I weakly scrabbled forward, not comprehending what was happening.
I dragged myself to the chemical storage and hid behind it. When I determined I was safe, I took a look at my leg.
The sight of the raw wound was sickening. A deep graze in the flesh of my calf. Rivulets of blood flowed from the wound, streaming down my leg and onto the overgrown grass.
I need to think. My right leg is in some serious pain. Hospital down the road. Should find a way to stop leaking blood.
The pain is sharp, which is distracting me, and I need to stop the bleeding. I could lower the blood flow and apply pressure, right?

I tear a strip of my shirt off, tie off a makeshift tourniquet above the wound and wad up the rest of the shirt and use it to apply pressure.

I take deep breaths. Focus, Matt (Is that my name?), focus. Breathe. Just calm down and then get to that hospital.
I step up carefully. Bending down a bit so I can keep pressing the wound in, I hobble a couple hundred metres to the hospital parking lot. The glass doors are broken, and I nearly stumble over a brick that likely caused that. I don't know exactly where I'm going (but the ER seems like a good place to start), or what I'm actually looking for.
It doesn't take me long to find medical supplies (it is, after all, a hospital).

I don't know exactly what to do, but I start with a cloth and iodine disinfectant. I brace myself and begin to clean the wound with the disinfectant.
Iodine is great at this, but has a searing sting. This makes me scream out, but that means it's working, right?
I'm not looking forward to this next part. I am not in any way qualified to do this kind of thing, but I think I need to stitch the wound, then bandage it.
Luckily for me, the bullet nearly missed. It tore a deep gash in the flesh on the back of my calf. So there's one wound, not two bullet holes, that needs stitching.

With the needle and thread (or whatever they call it), I took a moment to calm myself. I was sweating, and my heart pounding. I tightened the strip of cloth on my leg to stop too much blood becoming a problem.

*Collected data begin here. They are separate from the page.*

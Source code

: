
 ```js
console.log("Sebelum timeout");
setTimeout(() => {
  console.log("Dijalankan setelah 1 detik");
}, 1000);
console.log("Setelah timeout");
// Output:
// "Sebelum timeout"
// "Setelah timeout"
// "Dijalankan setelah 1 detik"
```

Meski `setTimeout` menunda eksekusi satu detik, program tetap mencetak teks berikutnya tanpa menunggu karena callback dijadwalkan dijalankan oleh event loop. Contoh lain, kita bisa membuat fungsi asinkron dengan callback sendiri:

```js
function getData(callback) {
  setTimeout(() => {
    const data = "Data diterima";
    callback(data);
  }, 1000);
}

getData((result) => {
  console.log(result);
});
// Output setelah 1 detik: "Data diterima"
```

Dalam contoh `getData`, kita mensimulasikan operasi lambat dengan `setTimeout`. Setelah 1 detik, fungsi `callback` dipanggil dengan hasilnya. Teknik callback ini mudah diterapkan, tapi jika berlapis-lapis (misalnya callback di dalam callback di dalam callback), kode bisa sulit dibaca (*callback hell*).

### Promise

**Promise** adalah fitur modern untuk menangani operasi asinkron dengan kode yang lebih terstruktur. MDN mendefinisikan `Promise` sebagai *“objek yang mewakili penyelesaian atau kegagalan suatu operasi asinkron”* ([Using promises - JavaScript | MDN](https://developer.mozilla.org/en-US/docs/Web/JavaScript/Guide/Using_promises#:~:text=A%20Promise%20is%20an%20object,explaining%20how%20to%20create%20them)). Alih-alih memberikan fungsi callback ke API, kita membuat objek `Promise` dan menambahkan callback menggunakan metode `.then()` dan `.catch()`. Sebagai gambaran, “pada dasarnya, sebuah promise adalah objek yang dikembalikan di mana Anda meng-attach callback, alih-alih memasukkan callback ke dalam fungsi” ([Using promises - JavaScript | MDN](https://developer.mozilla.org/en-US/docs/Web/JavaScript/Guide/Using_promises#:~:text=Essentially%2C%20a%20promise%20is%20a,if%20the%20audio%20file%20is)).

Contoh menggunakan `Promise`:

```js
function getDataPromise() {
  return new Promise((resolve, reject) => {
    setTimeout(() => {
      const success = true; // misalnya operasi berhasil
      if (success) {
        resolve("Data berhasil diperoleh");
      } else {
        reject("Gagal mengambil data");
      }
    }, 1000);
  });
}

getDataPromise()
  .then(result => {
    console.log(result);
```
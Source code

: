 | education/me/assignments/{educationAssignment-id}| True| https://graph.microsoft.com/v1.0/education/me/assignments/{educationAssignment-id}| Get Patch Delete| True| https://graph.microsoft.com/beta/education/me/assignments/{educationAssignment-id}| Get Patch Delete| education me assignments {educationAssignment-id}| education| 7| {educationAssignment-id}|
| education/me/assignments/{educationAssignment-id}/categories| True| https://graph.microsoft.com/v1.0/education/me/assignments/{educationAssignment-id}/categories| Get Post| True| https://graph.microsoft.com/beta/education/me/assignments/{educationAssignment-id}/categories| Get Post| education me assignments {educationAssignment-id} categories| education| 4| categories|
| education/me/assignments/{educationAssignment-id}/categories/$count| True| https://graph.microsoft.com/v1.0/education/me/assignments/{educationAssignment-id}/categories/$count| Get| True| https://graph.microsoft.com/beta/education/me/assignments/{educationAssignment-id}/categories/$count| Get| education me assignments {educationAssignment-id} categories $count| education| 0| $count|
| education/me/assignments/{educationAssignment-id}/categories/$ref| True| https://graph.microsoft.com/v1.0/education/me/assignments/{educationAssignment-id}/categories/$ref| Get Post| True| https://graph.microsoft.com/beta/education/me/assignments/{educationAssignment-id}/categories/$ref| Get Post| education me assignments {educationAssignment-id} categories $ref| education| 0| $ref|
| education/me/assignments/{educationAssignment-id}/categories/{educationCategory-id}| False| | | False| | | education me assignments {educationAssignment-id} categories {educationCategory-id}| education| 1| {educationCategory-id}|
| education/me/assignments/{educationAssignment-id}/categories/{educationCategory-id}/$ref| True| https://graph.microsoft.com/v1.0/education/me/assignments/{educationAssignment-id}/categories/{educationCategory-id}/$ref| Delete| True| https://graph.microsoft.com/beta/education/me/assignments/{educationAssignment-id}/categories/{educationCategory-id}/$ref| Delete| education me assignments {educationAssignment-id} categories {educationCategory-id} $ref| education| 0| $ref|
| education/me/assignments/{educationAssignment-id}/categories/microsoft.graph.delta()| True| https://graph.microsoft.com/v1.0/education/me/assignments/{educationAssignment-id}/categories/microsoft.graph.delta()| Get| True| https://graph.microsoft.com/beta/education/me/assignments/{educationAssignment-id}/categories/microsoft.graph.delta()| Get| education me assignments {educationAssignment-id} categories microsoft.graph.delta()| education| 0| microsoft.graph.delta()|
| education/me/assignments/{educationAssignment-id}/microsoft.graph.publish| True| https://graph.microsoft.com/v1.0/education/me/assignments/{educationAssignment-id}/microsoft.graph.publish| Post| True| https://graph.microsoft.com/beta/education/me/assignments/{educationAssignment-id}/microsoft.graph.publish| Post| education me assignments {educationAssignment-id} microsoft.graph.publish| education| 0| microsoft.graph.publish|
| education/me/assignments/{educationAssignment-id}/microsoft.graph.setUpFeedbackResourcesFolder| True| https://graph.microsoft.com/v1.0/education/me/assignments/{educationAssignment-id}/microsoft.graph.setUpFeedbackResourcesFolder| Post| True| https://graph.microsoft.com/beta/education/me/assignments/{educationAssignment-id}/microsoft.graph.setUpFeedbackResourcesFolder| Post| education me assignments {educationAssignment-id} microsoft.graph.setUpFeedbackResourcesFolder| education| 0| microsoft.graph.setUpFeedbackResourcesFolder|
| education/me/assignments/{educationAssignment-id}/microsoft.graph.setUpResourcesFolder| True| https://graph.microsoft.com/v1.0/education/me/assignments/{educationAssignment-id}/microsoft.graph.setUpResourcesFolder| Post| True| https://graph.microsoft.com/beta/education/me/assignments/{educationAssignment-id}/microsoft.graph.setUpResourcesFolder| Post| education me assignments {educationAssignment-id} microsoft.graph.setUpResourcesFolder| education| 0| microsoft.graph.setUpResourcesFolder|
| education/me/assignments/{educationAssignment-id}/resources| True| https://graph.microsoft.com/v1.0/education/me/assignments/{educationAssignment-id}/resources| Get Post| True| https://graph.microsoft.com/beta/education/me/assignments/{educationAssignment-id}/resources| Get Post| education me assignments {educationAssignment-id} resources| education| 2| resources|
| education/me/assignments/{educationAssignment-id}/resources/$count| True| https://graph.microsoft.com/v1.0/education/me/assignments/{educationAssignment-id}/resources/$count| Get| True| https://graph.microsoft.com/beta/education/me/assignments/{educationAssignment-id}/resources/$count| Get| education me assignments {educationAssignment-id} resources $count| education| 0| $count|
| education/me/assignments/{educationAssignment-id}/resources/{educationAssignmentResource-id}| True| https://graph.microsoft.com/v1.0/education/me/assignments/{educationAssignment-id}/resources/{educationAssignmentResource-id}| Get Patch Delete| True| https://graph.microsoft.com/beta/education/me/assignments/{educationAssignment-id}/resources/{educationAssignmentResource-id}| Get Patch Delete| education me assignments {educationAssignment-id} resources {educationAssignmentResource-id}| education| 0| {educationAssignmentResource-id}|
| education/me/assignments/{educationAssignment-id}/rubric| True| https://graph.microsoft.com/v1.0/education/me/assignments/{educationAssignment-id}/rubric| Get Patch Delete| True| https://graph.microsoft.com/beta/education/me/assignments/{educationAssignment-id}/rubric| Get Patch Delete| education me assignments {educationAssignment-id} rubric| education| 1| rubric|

The first time, the needle was agony. I had to stop halfway, and stuck a wad of cloth in my mouth to prevent me from biting off apart of my tongue. I continued, knowing that this will only get worse if I don't treat it now. But the pain!
It takes me nearly half an hour to get it finished. By the end of it I'm exhausted, both physically and mentally, but the stitches, while messy, seem to have worked. The last step I take is to apply more disinfectant, and bandage the wound. This, I know how to do. Some vague memory of an injured relative that needed my help with changing their bandages comes to mind, but I'm too busy to worry about the past.
Once I'm satisfied I have done enough, I collapse onto the floor and am out within moments.